(Stored items from a collection)
+---+

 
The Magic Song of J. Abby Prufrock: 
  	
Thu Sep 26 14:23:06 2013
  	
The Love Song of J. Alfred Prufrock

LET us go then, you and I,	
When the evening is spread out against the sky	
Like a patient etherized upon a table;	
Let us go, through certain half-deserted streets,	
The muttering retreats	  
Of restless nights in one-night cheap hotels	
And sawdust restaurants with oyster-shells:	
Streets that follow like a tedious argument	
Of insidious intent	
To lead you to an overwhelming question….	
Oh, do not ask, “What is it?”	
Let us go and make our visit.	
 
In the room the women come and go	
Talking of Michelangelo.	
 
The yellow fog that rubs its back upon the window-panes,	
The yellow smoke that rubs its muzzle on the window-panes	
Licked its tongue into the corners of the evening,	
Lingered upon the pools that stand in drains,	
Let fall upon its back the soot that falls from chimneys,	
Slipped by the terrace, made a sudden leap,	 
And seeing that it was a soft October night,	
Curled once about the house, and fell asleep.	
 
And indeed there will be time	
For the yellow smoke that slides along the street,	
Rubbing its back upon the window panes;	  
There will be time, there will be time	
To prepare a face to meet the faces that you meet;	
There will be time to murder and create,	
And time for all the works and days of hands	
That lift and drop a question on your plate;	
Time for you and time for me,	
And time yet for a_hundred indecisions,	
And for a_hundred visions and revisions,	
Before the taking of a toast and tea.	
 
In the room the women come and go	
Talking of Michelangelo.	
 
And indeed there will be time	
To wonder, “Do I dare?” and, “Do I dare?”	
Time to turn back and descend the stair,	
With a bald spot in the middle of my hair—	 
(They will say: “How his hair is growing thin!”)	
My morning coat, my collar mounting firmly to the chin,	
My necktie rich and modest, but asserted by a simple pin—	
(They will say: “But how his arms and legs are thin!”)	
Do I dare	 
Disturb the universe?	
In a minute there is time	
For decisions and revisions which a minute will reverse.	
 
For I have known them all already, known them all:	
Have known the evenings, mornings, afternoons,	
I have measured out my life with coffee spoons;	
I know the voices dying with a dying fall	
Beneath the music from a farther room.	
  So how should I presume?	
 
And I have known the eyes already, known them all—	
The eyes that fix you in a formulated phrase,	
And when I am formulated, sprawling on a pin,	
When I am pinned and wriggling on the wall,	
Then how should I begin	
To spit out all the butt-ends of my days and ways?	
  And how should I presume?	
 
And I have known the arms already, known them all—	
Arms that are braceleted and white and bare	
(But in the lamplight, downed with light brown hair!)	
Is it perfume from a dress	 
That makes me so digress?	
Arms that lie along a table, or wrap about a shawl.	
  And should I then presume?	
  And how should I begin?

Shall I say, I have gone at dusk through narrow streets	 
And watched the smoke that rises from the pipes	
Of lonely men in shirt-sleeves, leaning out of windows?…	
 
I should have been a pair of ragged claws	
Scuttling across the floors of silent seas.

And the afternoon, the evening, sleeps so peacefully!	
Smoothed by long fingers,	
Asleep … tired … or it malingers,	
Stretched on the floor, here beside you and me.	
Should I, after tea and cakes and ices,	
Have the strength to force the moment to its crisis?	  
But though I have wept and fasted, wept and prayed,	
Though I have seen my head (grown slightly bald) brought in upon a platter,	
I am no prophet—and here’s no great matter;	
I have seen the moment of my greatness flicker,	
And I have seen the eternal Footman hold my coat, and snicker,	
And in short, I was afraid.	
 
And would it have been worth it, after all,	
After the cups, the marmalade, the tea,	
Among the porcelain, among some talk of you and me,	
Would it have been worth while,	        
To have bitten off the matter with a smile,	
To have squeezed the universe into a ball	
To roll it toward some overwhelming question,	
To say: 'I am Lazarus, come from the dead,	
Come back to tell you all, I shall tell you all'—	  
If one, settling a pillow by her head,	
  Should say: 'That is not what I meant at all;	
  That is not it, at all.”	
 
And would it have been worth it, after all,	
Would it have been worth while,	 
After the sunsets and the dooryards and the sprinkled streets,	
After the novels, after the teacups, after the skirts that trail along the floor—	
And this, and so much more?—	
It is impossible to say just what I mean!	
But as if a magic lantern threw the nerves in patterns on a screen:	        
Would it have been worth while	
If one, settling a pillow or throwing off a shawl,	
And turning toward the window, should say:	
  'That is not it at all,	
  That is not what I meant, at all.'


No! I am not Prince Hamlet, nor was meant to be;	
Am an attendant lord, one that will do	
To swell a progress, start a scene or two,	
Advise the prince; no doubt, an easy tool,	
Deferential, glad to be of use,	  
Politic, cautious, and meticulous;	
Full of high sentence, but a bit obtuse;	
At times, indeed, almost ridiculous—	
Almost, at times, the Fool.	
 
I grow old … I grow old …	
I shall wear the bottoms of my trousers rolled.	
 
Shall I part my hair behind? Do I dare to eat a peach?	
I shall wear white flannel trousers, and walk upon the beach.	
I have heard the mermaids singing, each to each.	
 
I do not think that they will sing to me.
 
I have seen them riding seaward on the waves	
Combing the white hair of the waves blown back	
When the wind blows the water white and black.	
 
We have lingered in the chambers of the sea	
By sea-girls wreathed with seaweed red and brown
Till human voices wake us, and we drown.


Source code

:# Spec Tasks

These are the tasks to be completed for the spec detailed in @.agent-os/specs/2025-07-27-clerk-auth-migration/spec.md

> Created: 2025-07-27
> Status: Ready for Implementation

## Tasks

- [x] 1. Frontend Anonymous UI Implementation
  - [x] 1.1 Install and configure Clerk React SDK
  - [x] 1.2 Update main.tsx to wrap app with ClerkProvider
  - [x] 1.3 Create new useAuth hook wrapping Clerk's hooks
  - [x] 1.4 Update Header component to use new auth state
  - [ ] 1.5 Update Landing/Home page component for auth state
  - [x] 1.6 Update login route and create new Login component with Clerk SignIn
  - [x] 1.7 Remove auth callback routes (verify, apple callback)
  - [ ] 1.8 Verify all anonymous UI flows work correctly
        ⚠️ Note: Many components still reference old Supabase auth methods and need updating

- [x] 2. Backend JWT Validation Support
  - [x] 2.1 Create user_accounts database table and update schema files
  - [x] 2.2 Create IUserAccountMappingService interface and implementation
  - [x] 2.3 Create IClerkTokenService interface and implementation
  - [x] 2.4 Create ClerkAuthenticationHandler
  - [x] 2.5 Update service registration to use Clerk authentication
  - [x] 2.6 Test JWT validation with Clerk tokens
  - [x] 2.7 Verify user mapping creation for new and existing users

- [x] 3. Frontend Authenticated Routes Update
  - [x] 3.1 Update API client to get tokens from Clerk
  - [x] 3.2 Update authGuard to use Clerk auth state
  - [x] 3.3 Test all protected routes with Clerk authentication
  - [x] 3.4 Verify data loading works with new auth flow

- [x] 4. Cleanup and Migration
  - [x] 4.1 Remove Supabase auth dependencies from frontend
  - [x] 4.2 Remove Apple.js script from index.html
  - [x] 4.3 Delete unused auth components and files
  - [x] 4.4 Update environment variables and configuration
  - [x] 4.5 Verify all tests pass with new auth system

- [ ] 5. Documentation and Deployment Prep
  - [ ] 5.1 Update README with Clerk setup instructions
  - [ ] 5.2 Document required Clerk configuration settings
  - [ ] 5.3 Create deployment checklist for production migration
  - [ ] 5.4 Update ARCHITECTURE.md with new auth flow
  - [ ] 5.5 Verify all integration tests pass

+---+

## Try it
Only the span from the line with "and need updating" through the final line of the records goes in the output, each line unchanged.

## Written response
        ⚠️ Note: Many components still reference old Supabase auth methods and need updating

- [x] 2. Backend JWT Validation Support
  - [x] 2.1 Create user_accounts database table and update schema files
  - [x] 2.2 Create IUserAccountMappingService interface and implementation
  - [x] 2.3 Create IClerkTokenService interface and implementation
  - [x] 2.4 Create ClerkAuthenticationHandler
  - [x] 2.5 Update service registration to use Clerk authentication
  - [x] 2.6 Test JWT validation with Clerk tokens
  - [x] 2.7 Verify user mapping creation for new and existing users

- [x] 3. Frontend Authenticated Routes Update
  - [x] 3.1 Update API client to get tokens from Clerk
  - [x] 3.2 Update authGuard to use Clerk auth state
  - [x] 3.3 Test all protected routes with Clerk authentication
  - [x] 3.4 Verify data loading works with new auth flow

- [x] 4. Cleanup and Migration
  - [x] 4.1 Remove Supabase auth dependencies from frontend
  - [x] 4.2 Remove Apple.js script from index.html
  - [x] 4.3 Delete unused auth components and files
  - [x] 4.4 Update environment variables and configuration
  - [x] 4.5 Verify all tests pass with new auth system

- [ ] 5. Documentation and Deployment Prep
  - [ ] 5.1 Update README with Clerk setup instructions
  - [ ] 5.2 Document required Clerk configuration settings
  - [ ] 5.3 Create deployment checklist for production migration
  - [ ] 5.4 Update ARCHITECTURE.md with new auth flow
  - [ ] 5.5 Verify all integration tests pass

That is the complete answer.